What you have to do » Transcribe every record exactly.

-- Records supplied follows --

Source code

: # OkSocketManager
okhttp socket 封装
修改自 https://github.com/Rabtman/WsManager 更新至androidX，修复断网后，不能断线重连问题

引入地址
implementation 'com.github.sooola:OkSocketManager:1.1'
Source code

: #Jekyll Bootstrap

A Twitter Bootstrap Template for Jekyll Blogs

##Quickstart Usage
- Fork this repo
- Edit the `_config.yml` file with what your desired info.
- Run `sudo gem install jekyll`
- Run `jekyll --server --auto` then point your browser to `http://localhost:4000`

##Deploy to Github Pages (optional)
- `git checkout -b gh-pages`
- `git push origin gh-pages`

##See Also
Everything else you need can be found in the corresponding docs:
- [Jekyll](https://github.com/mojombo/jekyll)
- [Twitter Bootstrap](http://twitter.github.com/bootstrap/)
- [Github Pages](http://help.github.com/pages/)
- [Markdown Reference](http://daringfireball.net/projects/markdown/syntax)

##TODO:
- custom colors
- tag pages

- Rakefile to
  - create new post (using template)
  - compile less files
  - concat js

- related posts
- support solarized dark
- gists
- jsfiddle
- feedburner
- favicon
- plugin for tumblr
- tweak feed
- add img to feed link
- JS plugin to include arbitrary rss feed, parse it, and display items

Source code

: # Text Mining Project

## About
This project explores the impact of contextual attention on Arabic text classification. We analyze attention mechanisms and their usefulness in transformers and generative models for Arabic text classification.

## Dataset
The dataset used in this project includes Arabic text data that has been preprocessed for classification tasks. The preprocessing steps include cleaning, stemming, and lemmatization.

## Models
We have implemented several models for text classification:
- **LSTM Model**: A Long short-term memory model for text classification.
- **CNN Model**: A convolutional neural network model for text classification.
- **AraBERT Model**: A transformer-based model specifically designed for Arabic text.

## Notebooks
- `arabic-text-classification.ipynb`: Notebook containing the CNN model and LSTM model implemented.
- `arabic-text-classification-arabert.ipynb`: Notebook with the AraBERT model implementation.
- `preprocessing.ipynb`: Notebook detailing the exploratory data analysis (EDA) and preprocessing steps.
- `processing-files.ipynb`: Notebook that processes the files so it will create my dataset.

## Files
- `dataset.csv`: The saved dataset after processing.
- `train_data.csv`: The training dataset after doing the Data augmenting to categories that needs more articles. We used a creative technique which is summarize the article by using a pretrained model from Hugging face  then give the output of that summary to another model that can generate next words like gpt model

-- Records supplied concluded --

Result of the task »
Source code

: # OkSocketManager
okhttp socket 封装
修改自 https://github.com/Rabtman/WsManager 更新至androidX，修复断网后，不能断线重连问题

引入地址
implementation 'com.github.sooola:OkSocketManager:1.1'
Source code

: #Jekyll Bootstrap

A Twitter Bootstrap Template for Jekyll Blogs

##Quickstart Usage
- Fork this repo
- Edit the `_config.yml` file with what your desired info.
- Run `sudo gem install jekyll`
- Run `jekyll --server --auto` then point your browser to `http://localhost:4000`

##Deploy to Github Pages (optional)
- `git checkout -b gh-pages`
- `git push origin gh-pages`

##See Also
Everything else you need can be found in the corresponding docs:
- [Jekyll](https://github.com/mojombo/jekyll)
- [Twitter Bootstrap](http://twitter.github.com/bootstrap/)
- [Github Pages](http://help.github.com/pages/)
- [Markdown Reference](http://daringfireball.net/projects/markdown/syntax)

##TODO:
- custom colors
- tag pages

- Rakefile to
  - create new post (using template)
  - compile less files
  - concat js

- related posts
- support solarized dark
- gists
- jsfiddle
- feedburner
- favicon
- plugin for tumblr
- tweak feed
- add img to feed link
- JS plugin to include arbitrary rss feed, parse it, and display items

Source code

: # Text Mining Project

## About
This project explores the impact of contextual attention on Arabic text classification. We analyze attention mechanisms and their usefulness in transformers and generative models for Arabic text classification.

## Dataset
The dataset used in this project includes Arabic text data that has been preprocessed for classification tasks. The preprocessing steps include cleaning, stemming, and lemmatization.

## Models
We have implemented several models for text classification:
- **LSTM Model**: A Long short-term memory model for text classification.
- **CNN Model**: A convolutional neural network model for text classification.
- **AraBERT Model**: A transformer-based model specifically designed for Arabic text.

## Notebooks
- `arabic-text-classification.ipynb`: Notebook containing the CNN model and LSTM model implemented.
- `arabic-text-classification-arabert.ipynb`: Notebook with the AraBERT model implementation.
- `preprocessing.ipynb`: Notebook detailing the exploratory data analysis (EDA) and preprocessing steps.
- `processing-files.ipynb`: Notebook that processes the files so it will create my dataset.

## Files
- `dataset.csv`: The saved dataset after processing.
- `train_data.csv`: The training dataset after doing the Data augmenting to categories that needs more articles. We used a creative technique which is summarize the article by using a pretrained model from Hugging face  then give the output of that summary to another model that can generate next words like gpt model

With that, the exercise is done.